А Бальзак избрал предметом изображения французское общество, ибо главным для писателя было «прийти к синтезу путем анализа, описать и собрать воедино основные элементы жизни, ставить важные проблемы и намечать их решение, словом воспроизводить черты грандиозного облика своего века, изображая характерных его представителей».
Индивид призван играть здесь подчиненную роль: он интересен как представитель социальной группы, важен как носитель конфликта. И в поле зрения всегда остается целое — общество, его совокупный образ. Но целое — это реалист Бальзак понимал лучше, чем кто — либо другой в его время — не имеет образа, формы вне своих индивидуальных, личностных слагаемых. И он создавал сотни, тысячи друг на друга непохожих персонажей, снедаемых страстями, точно амоком, гонимых своекорыстными, эгоистическими интересами, в одиночку сражающихся против всего мира. Но это беспорядочное, диффузное движение — если проследить его по романам, повестям, рассказам «Человеческой комедии» — в конце концов как бы само собою, стихийно укладывалось в некое русло, подчиняясь определенным законам.

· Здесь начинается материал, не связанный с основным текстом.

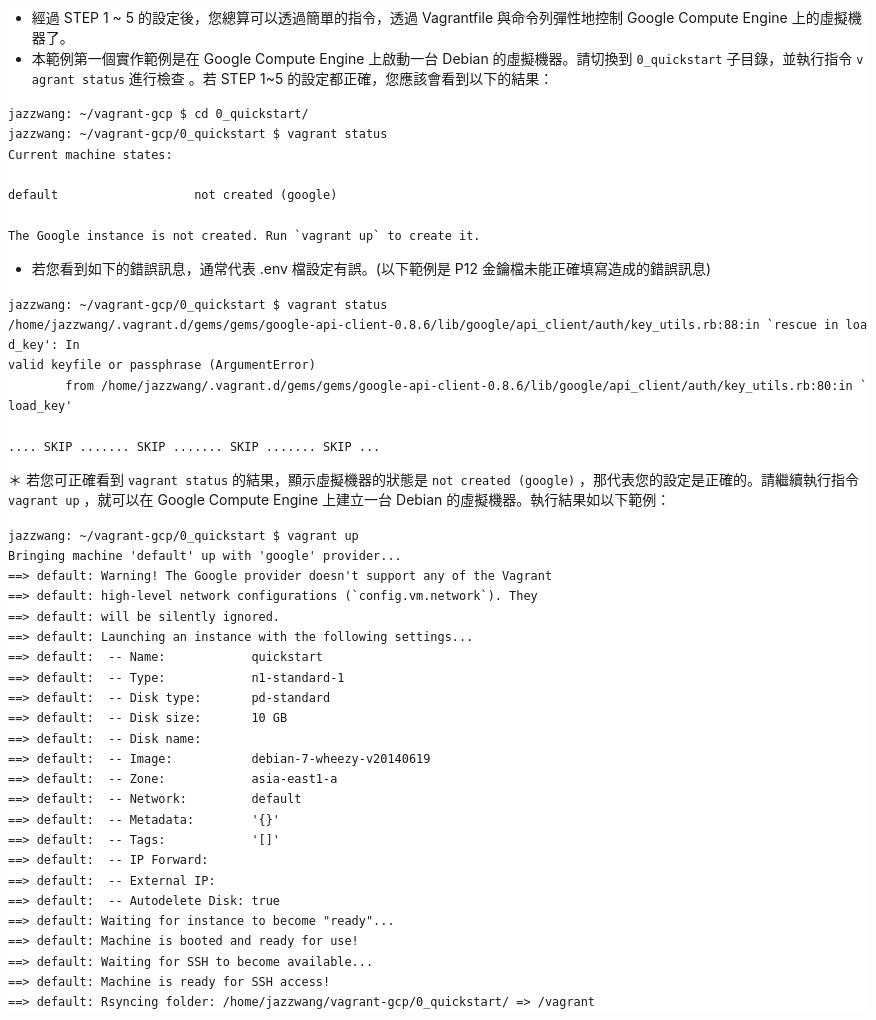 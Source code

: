 * 經過 STEP 1 ~ 5 的設定後，您總算可以透過簡單的指令，透過 Vagrantfile 與命令列彈性地控制 Google Compute Engine 上的虛擬機器了。
* 本範例第一個實作範例是在 Google Compute Engine 上啟動一台 Debian 的虛擬機器。請切換到 `0_quickstart` 子目錄，並執行指令 `vagrant status` 進行檢查 。若 STEP 1~5 的設定都正確，您應該會看到以下的結果：

```
jazzwang: ~/vagrant-gcp $ cd 0_quickstart/
jazzwang: ~/vagrant-gcp/0_quickstart $ vagrant status
Current machine states:

default                   not created (google)

The Google instance is not created. Run `vagrant up` to create it.
```
* 若您看到如下的錯誤訊息，通常代表 .env 檔設定有誤。(以下範例是 P12 金鑰檔未能正確填寫造成的錯誤訊息)

```
jazzwang: ~/vagrant-gcp/0_quickstart $ vagrant status
/home/jazzwang/.vagrant.d/gems/gems/google-api-client-0.8.6/lib/google/api_client/auth/key_utils.rb:88:in `rescue in load_key': In
valid keyfile or passphrase (ArgumentError)
        from /home/jazzwang/.vagrant.d/gems/gems/google-api-client-0.8.6/lib/google/api_client/auth/key_utils.rb:80:in `load_key'

.... SKIP ....... SKIP ....... SKIP ....... SKIP ...
```

＊ 若您可正確看到 `vagrant status` 的結果，顯示虛擬機器的狀態是 `not created (google)` ，那代表您的設定是正確的。請繼續執行指令 `vagrant up` ，就可以在 Google Compute Engine 上建立一台 Debian 的虛擬機器。執行結果如以下範例：

```
jazzwang: ~/vagrant-gcp/0_quickstart $ vagrant up
Bringing machine 'default' up with 'google' provider...
==> default: Warning! The Google provider doesn't support any of the Vagrant
==> default: high-level network configurations (`config.vm.network`). They
==> default: will be silently ignored.
==> default: Launching an instance with the following settings...
==> default:  -- Name:            quickstart
==> default:  -- Type:            n1-standard-1
==> default:  -- Disk type:       pd-standard
==> default:  -- Disk size:       10 GB
==> default:  -- Disk name:       
==> default:  -- Image:           debian-7-wheezy-v20140619
==> default:  -- Zone:            asia-east1-a
==> default:  -- Network:         default
==> default:  -- Metadata:        '{}'
==> default:  -- Tags:            '[]'
==> default:  -- IP Forward:      
==> default:  -- External IP:     
==> default:  -- Autodelete Disk: true
==> default: Waiting for instance to become "ready"...
==> default: Machine is booted and ready for use!
==> default: Waiting for SSH to become available...
==> default: Machine is ready for SSH access!
==> default: Rsyncing folder: /home/jazzwang/vagrant-gcp/0_quickstart/ => /vagrant
```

Житейская проза — все материальное, вещественное, наличное — не только подавила в бальзаковской Европе былую приверженность возвышенным идеалам и самообманам, но и стала почитать себя за «идеал», за «поэзию», за «красоту». Собственность, владение выставлялись напоказ; дома, мебель, упряжки, жилеты с тяжелыми золотыми брелоками, груди в брильянтах. Мир оказался заполненным, загроможденным вещами, всем тем, что можно было купить на деньги. И, поскольку деньги были основным мерилом, купленные вещи представляли, выражали владельцев. Реалисты — и прежде всего Бальзак — разглядели эту особенность, этот всеобщий закон времени. Одним из их принципов стало подробное, скрупулезное, подчас тяжеловесное описание поверхности жизни: ведь поверхность отражала сущность. Впрочем, простой приверженностью действительному дело не ограничивалось. Вещи характеризовали лицо и, уподобляя его среде, помогали внести в диффузную общественную реальность известный порядок, разгадать необходимое в случайном.
Описав, например, в «Утраченных иллюзиях» (1837–1838), как был одет старик Сешар, Бальзак резюмировал: «Подобный наряд, выдававший в буржуа простолюдина, столь соответствовал его порокам и привычкам, так беспощадно изобличал всю его жизнь, что, казалось, старик родился одетым». Первостепенное значение придает писатель и архитектуре общественных зданий или убранству частных жилищ. Его герои немыслимы вне этой «вещной» атмосферы, она и есть их среда, от них неотъемлемая, их определяющая и ими определяемая. В медленном, напряженном развертывании повествования прослушивается некий единственно возможный и единственно верный ритм. Сами обстоятельность и тяжеловесность становятся как бы средством характеристики — жизни, событий, людей.
Не в меньшей мере, чем у Бальзака, персонажи зависят от вещей, связаны с ними у Диккенса. Последний даже радикальнее: у него натуру человека выдает не только крой сюртука, но и форма носа. Такое сращение внешнего и внутреннего сближает Диккенса с Гоголем, у которого Собакевич был как две капли воды похож на собственное ореховое бюро — такой же массивный, топорный и угловатый.
Однако такое художественное исследование персонажей не было для реализма первой половины XIX в. единственно возможным решением вопроса. Пушкин, например, экономен, даже скуп в описаниях быта. Обстановка у него по преимуществу набрасывается несколькими четкими штрихами. Такое же отношение к внешним аксессуарам и у Стендаля. «Описывать ли одежду героев, пейзаж, среди которого они находятся, черты их лица? Или лучше описывать страсти и различные чувства, волнующие их душу?» — спрашивал он и отвечал: «Бесконечно легче живописно изобразить платье какого — нибудь персонажа, нежели рассказать о том, что он чувствует, и заставить его говорить…»
Пушкин и Стендаль — это реалисты несколько иного типа, чем Бальзак, Гоголь, Диккенс. Хотя бы уже потому, что оба тяготеют к воплощению «образов, насыщенных энергией общественного протеста» (М. Б. Храпченко). Такая направленность творчества побуждала сосредоточиться на герое, на его личности, ставить ее в центр, преломлять окружающий мир через ее сознание. Оттого мир выглядел менее полным, менее вещественным, не столь подробно, как у Бальзака, описанным.
Эта — в основе своей «центростремительная» — форма социального анализа привлекала и Лермонтова, когда он писал в предисловии к «Журналу Печорина»: «История души человеческой, хотя бы самой мелкой души, едва ли не любопытнее и не полезнее истории целого народа». Слова Лермонтова не следует толковать как предпочтение, оказываемое индивиду перед обществом. Речь здесь идет о принципе типизации: в «истории души» Лермонтов надеялся отразить по — своему «историю целого народа».